I pop up and see my board about 20 feet away. I start after it, doing the casual waist-high hop n' splash. But I quickly notice that it's steadily moving back out towards the lineup and that I'm not catching up with it. So I start swimming...steadily at first, then panicked as a wave starts breaking on the outside and I realize my board is gonna go right up the face and right in the way of the guy now taking off.
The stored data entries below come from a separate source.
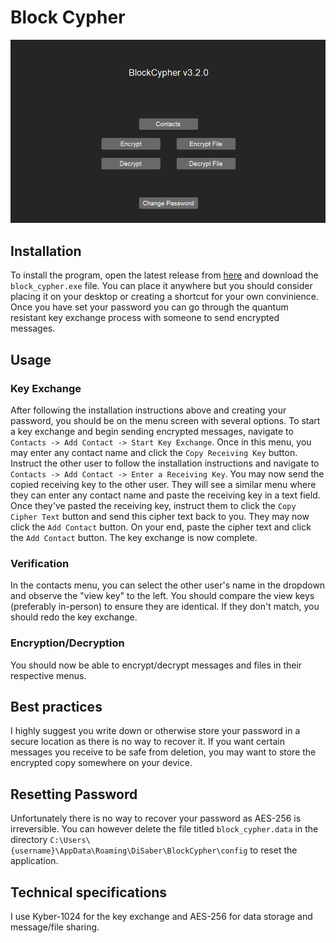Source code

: # Block Cypher
![Homepage screenshot](Screenshot_2024-08-13_105512.png)
## Installation 
To install the program, open the latest release from [here](https://github.com/DiSaber/block_cypher/releases/latest) and download the `block_cypher.exe` file. You can place it anywhere but you should consider placing it on your desktop or creating a shortcut for your own convinience. Once you have set your password you can go through the quantum resistant key exchange process with someone to send encrypted messages.
## Usage
### Key Exchange
After following the installation instructions above and creating your password, you should be on the menu screen with several options. To start a key exchange and begin sending encrypted messages, navigate to `Contacts -> Add Contact -> Start Key Exchange`. Once in this menu, you may enter any contact name and click the `Copy Receiving Key` button. Instruct the other user to follow the installation instructions and navigate to `Contacts -> Add Contact -> Enter a Receiving Key`. You may now send the copied receiving key to the other user. They will see a similar menu where they can enter any contact name and paste the receiving key in a text field. Once they've pasted the receiving key, instruct them to click the `Copy Cipher Text` button and send this cipher text back to you. They may now click the `Add Contact` button. On your end, paste the cipher text and click the `Add Contact` button. The key exchange is now complete.
### Verification
In the contacts menu, you can select the other user's name in the dropdown and observe the "view key" to the left. You should compare the view keys (preferably in-person) to ensure they are identical. If they don't match, you should redo the key exchange.
### Encryption/Decryption
You should now be able to encrypt/decrypt messages and files in their respective menus.
## Best practices
I highly suggest you write down or otherwise store your password in a secure location as there is no way to recover it. If you want certain messages you receive to be safe from deletion, you may want to store the encrypted copy somewhere on your device.
## Resetting Password
Unfortunately there is no way to recover your password as AES-256 is irreversible. You can however delete the file titled `block_cypher.data` in the directory `C:\Users\{username}\AppData\Roaming\DiSaber\BlockCypher\config` to reset the application.
## Technical specifications
I use Kyber-1024 for the key exchange and AES-256 for data storage and message/file sharing.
Now I'm swimming like mad, closing the gap, but it's too late. The surfer sees my board, gives me a disgusted, filthy look, and pulls out the back just a few feet before colliding with this six foot piece of blue flotsam. Still desperate to get it back under my control, I make one last mad sprint for the tail when I realize I'm not going to catch it in time. It tracks up the face and gets caught perfectly in the lip.

To quote a million cheesy action flicks, suddenly the hunter has become the hunted.
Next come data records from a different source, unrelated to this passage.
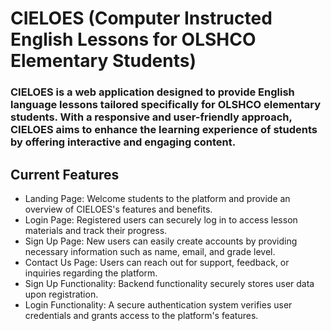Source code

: <h1>CIELOES (Computer Instructed English Lessons for OLSHCO Elementary Students)</h1>

<h3>CIELOES is a web application designed to provide English language lessons tailored specifically for OLSHCO elementary students. 
With a responsive and user-friendly approach, CIELOES aims to enhance the learning experience of students by offering interactive
and engaging content.</h3>

<h2>Current Features</h2>

<ul>
  <li>Landing Page: Welcome students to the platform and provide an overview of CIELOES's features and benefits.</li>
  <li>Login Page: Registered users can securely log in to access lesson materials and track their progress.</li>
  <li>Sign Up Page: New users can easily create accounts by providing necessary information such as name, email, and grade level.</li>
  <li>Contact Us Page: Users can reach out for support, feedback, or inquiries regarding the platform.</li>
  <li>Sign Up Functionality: Backend functionality securely stores user data upon registration.</li>
  <li>Login Functionality: A secure authentication system verifies user credentials and grants access to the platform's features.</li>
</ul>
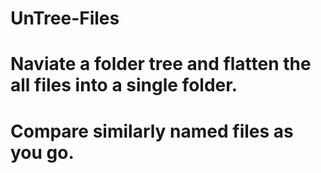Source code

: # UnTree-Files
# 
# Naviate a folder tree and flatten the all files into a single folder.
#
# Compare similarly named files as you go.
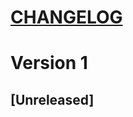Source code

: [CHANGELOG](http://keepachangelog.com)
======================================

# Version 1

## [Unreleased]
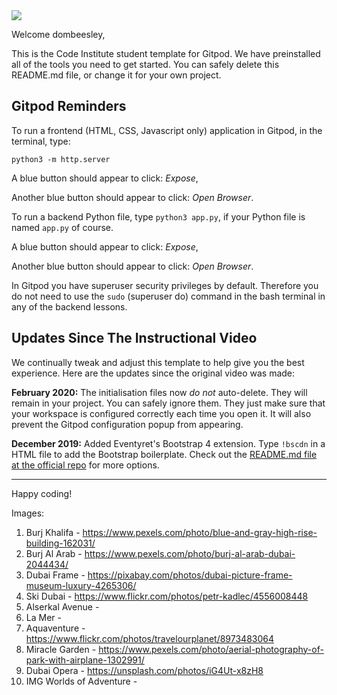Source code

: <img src="https://codeinstitute.s3.amazonaws.com/fullstack/ci_logo_small.png" style="margin: 0;">

Welcome dombeesley,

This is the Code Institute student template for Gitpod. We have preinstalled all of the tools you need to get started. You can safely delete this README.md file, or change it for your own project.

## Gitpod Reminders

To run a frontend (HTML, CSS, Javascript only) application in Gitpod, in the terminal, type:

`python3 -m http.server`

A blue button should appear to click: *Expose*,

Another blue button should appear to click: *Open Browser*.

To run a backend Python file, type `python3 app.py`, if your Python file is named `app.py` of course.

A blue button should appear to click: *Expose*,

Another blue button should appear to click: *Open Browser*.

In Gitpod you have superuser security privileges by default. Therefore you do not need to use the `sudo` (superuser do) command in the bash terminal in any of the backend lessons.

## Updates Since The Instructional Video

We continually tweak and adjust this template to help give you the best experience. Here are the updates since the original video was made:

**February 2020:** The initialisation files now _do not_ auto-delete. They will remain in your project. You can safely ignore them. They just make sure that your workspace is configured correctly each time you open it. It will also prevent the Gitpod configuration popup from appearing.

**December 2019:** Added Eventyret's Bootstrap 4 extension. Type `!bscdn` in a HTML file to add the Bootstrap boilerplate. Check out the <a href="https://github.com/Eventyret/vscode-bcdn" target="_blank">README.md file at the official repo</a> for more options.

--------

Happy coding!


Images:

1. Burj Khalifa - https://www.pexels.com/photo/blue-and-gray-high-rise-building-162031/ 
2. Burj Al Arab - https://www.pexels.com/photo/burj-al-arab-dubai-2044434/ 
3. Dubai Frame - https://pixabay.com/photos/dubai-picture-frame-museum-luxury-4265306/ 
4. Ski Dubai - https://www.flickr.com/photos/petr-kadlec/4556008448 
5. Alserkal Avenue - 
6. La Mer - 
7. Aquaventure - https://www.flickr.com/photos/travelourplanet/8973483064 
8. Miracle Garden - https://www.pexels.com/photo/aerial-photography-of-park-with-airplane-1302991/ 
9. Dubai Opera - https://unsplash.com/photos/iG4Ut-x8zH8 
10. IMG Worlds of Adventure -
I stick my arms out to try and "catch it", but mostly I'm just blocking. In a split-second, it comes down with the lip, hits both my hands, accordions my arms like they couldn't bench-press a Harry Potter book, and, deck first, just CRUSHES me in the side of the head. I mean, it clobbered me.

I came up, not only seeing stars and convinced my head had been split open like a watermelon, but with such a crazy ringing in my head that I was pretty sure my earplug had been knocked deep into my skull, and was now bouncing around in there like a rubber pinball.

I start doing the slap n' look, where you claw at the damaged area, pull your hand away and inspect your fingers for blood, and then repeat about 50 times.

Amazingly, no blood, no crushed skull, and my earplug is still sitting where it belongs.

I started having flashbacks of another lowtide session, 15 years ago, at Carmel Beach. I had just done a failed floater on a head-high wave into 3 feet of water. Me, the wave, and the board all combined into a perfectly symbiotic fusion of vertical energy and just imploded there on the sand. I popped up first and immediately looked around for my board. Like the dude sticking his face over the egg in Alien (ALWAYS a bad idea), I looked straight down and my board popped straight up, knocking me on my ass and opening up a nice two-inch split next to my eye.

Damn, surfing is dangerous. No two ways about it. Ruptured ear drums, nose gashes, fin slices, head whacks, neck-breaking sandbars, pier collisions, leash name it.

30 foot Jaws? Ha. I survived 2-foot HB.

The Colonel says, "Let's be careful out there."